Input material section start

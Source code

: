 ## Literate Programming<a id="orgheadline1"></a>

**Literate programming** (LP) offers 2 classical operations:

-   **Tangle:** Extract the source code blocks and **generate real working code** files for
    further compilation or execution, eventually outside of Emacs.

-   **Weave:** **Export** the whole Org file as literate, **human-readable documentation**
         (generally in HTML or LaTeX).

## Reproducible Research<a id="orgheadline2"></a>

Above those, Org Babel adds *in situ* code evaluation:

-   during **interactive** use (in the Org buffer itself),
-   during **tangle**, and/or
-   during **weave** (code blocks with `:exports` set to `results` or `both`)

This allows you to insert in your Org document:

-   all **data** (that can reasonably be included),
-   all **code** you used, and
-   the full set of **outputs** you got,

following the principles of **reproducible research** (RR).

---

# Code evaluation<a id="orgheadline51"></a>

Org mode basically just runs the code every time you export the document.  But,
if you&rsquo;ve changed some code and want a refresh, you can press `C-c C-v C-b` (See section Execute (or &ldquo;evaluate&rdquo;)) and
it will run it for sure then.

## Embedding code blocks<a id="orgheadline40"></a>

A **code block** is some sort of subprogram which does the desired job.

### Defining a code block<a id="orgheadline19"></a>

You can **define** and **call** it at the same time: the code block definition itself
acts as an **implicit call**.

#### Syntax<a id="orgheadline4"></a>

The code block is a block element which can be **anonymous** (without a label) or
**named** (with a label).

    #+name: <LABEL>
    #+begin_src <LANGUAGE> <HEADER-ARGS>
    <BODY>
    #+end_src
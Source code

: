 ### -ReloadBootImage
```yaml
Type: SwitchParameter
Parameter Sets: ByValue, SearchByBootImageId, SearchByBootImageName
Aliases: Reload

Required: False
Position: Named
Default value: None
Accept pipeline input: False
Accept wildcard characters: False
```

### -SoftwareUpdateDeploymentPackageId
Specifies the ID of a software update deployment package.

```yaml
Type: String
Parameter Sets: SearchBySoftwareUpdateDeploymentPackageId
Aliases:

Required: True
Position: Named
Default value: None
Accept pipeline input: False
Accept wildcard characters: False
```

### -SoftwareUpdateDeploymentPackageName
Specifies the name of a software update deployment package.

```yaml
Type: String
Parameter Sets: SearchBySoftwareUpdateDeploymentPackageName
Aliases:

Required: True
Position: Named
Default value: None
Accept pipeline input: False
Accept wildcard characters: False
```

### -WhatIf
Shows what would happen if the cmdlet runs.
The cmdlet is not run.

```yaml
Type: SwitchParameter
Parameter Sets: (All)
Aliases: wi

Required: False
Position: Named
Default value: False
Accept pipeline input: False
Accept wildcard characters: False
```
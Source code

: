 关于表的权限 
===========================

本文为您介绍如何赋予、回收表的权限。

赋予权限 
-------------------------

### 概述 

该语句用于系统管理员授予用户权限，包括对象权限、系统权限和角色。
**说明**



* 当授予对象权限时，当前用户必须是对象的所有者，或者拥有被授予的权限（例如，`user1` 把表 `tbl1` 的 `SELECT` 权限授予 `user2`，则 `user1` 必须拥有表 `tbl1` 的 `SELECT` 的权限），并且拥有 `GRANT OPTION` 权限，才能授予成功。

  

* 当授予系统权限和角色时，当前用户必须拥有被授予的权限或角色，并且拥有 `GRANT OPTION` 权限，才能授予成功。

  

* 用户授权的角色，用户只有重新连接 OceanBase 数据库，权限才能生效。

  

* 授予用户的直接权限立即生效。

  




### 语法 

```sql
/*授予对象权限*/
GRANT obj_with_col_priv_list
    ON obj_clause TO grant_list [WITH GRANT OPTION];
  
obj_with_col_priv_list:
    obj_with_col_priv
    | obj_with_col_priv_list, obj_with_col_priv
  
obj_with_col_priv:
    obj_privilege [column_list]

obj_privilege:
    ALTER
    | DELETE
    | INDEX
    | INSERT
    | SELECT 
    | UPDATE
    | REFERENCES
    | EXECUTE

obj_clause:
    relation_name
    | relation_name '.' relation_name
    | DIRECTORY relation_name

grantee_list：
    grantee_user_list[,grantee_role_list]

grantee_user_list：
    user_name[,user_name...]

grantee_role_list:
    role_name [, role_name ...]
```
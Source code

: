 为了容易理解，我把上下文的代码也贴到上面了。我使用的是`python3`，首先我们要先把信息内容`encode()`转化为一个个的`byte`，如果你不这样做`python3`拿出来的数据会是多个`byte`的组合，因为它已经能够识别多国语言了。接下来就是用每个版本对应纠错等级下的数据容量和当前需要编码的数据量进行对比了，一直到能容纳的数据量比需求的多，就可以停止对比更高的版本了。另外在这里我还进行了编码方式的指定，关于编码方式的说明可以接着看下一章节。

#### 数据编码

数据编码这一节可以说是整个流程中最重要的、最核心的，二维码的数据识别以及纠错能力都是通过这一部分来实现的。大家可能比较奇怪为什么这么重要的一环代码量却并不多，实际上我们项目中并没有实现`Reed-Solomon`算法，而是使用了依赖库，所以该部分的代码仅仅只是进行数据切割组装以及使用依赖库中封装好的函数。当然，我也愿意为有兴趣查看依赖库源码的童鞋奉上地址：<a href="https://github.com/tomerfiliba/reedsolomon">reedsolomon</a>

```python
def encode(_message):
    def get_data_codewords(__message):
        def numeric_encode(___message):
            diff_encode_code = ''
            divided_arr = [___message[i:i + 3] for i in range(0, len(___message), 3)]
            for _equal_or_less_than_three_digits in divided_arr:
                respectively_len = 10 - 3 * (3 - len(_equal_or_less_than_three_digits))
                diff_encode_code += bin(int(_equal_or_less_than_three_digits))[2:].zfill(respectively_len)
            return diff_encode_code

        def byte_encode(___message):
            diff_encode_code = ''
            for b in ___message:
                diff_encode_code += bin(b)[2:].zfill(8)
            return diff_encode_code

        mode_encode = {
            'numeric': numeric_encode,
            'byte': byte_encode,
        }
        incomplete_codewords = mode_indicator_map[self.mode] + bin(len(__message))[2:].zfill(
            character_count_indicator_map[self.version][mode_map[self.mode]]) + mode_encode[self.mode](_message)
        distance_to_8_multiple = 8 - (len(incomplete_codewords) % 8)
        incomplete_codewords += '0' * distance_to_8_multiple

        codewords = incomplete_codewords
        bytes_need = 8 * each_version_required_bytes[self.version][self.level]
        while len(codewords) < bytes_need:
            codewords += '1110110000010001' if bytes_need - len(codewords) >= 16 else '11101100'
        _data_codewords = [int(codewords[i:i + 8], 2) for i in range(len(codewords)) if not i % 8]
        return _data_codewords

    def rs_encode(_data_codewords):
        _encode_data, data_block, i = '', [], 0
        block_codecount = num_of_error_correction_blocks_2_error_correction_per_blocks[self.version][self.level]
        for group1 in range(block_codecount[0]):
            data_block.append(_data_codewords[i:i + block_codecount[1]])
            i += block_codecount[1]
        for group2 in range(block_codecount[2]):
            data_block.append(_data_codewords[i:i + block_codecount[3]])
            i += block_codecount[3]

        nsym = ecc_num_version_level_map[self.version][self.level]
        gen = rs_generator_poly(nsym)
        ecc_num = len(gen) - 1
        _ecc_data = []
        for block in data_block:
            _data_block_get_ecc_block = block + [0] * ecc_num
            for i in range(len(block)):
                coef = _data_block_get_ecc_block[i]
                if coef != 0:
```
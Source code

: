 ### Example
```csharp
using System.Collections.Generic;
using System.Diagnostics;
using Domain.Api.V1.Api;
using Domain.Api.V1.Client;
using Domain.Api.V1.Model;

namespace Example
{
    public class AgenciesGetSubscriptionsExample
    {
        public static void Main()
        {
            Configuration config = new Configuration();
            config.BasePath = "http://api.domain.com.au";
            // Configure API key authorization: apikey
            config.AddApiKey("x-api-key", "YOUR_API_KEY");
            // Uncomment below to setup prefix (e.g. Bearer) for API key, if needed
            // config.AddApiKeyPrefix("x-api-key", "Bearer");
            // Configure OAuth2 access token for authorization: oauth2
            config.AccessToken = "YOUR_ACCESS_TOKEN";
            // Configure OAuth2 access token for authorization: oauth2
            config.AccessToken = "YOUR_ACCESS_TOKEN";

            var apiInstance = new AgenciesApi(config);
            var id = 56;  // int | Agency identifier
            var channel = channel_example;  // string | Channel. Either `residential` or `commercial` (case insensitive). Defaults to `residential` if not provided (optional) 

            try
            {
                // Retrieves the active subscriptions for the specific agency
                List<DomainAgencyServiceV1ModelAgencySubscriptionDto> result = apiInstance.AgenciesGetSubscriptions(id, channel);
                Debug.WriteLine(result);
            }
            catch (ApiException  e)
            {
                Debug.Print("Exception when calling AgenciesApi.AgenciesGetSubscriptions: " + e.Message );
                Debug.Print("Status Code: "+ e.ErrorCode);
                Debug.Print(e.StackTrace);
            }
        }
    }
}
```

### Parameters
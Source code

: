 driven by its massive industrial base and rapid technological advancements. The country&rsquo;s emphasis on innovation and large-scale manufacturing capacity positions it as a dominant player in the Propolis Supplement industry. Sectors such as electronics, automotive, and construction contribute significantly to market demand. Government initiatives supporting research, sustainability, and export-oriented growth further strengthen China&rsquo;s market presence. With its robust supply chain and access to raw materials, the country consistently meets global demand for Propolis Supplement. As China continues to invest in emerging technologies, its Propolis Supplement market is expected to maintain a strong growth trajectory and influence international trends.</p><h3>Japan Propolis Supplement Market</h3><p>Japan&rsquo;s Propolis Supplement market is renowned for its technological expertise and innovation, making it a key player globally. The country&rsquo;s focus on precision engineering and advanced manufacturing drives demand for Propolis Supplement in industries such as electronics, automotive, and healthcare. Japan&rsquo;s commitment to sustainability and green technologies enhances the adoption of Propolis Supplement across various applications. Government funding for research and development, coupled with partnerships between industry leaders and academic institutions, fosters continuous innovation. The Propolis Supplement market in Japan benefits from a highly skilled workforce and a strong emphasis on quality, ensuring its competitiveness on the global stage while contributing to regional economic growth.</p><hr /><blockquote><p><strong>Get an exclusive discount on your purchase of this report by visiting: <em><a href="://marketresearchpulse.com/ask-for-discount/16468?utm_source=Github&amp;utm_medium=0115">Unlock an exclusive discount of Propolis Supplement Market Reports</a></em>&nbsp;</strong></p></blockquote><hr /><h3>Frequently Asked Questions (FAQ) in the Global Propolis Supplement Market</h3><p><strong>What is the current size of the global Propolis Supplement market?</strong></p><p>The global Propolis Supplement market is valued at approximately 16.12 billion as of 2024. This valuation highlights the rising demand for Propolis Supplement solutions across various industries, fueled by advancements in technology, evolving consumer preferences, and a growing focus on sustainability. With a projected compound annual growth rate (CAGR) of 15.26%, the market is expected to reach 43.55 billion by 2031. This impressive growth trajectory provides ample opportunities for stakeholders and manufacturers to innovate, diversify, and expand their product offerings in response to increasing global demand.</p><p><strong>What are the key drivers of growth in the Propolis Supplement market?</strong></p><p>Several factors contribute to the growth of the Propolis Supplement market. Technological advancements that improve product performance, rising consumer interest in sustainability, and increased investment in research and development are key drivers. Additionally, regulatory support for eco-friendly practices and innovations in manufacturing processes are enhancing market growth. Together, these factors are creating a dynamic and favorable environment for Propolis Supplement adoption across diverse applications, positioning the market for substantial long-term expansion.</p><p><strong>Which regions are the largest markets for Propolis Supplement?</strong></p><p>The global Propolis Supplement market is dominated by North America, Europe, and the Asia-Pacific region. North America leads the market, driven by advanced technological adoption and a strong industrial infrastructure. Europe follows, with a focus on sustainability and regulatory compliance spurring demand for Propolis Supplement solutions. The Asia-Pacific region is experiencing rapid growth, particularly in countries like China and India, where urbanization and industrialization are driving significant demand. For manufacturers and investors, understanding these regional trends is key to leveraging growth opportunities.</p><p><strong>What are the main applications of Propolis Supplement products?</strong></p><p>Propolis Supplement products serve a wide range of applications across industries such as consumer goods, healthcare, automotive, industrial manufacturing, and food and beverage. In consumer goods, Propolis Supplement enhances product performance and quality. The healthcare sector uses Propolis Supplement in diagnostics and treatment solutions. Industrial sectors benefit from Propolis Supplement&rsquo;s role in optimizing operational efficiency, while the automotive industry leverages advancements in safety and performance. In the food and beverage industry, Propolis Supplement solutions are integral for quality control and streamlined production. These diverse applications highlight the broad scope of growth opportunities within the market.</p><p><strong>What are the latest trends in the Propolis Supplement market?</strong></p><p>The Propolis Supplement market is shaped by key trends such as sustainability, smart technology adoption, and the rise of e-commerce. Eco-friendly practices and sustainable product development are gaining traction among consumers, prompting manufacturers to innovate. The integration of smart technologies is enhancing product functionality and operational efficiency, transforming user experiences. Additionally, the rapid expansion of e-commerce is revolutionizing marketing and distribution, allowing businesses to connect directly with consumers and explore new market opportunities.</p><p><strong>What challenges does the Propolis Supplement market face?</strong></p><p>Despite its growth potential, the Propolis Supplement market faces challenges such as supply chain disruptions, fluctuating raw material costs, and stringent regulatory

Input material section end

**Problem to solve:** Repeat, word for word, the lines from the start of the records to the line that contains "### Defining a", both of them included, and no others.

**Expected answer:**
Source code

: ## Literate Programming<a id="orgheadline1"></a>

**Literate programming** (LP) offers 2 classical operations:

-   **Tangle:** Extract the source code blocks and **generate real working code** files for
    further compilation or execution, eventually outside of Emacs.

-   **Weave:** **Export** the whole Org file as literate, **human-readable documentation**
         (generally in HTML or LaTeX).

## Reproducible Research<a id="orgheadline2"></a>

Above those, Org Babel adds *in situ* code evaluation:

-   during **interactive** use (in the Org buffer itself),
-   during **tangle**, and/or
-   during **weave** (code blocks with `:exports` set to `results` or `both`)

This allows you to insert in your Org document:

-   all **data** (that can reasonably be included),
-   all **code** you used, and
-   the full set of **outputs** you got,

following the principles of **reproducible research** (RR).

---

# Code evaluation<a id="orgheadline51"></a>

Org mode basically just runs the code every time you export the document.  But,
if you&rsquo;ve changed some code and want a refresh, you can press `C-c C-v C-b` (See section Execute (or &ldquo;evaluate&rdquo;)) and
it will run it for sure then.

## Embedding code blocks<a id="orgheadline40"></a>

A **code block** is some sort of subprogram which does the desired job.

### Defining a code block<a id="orgheadline19"></a>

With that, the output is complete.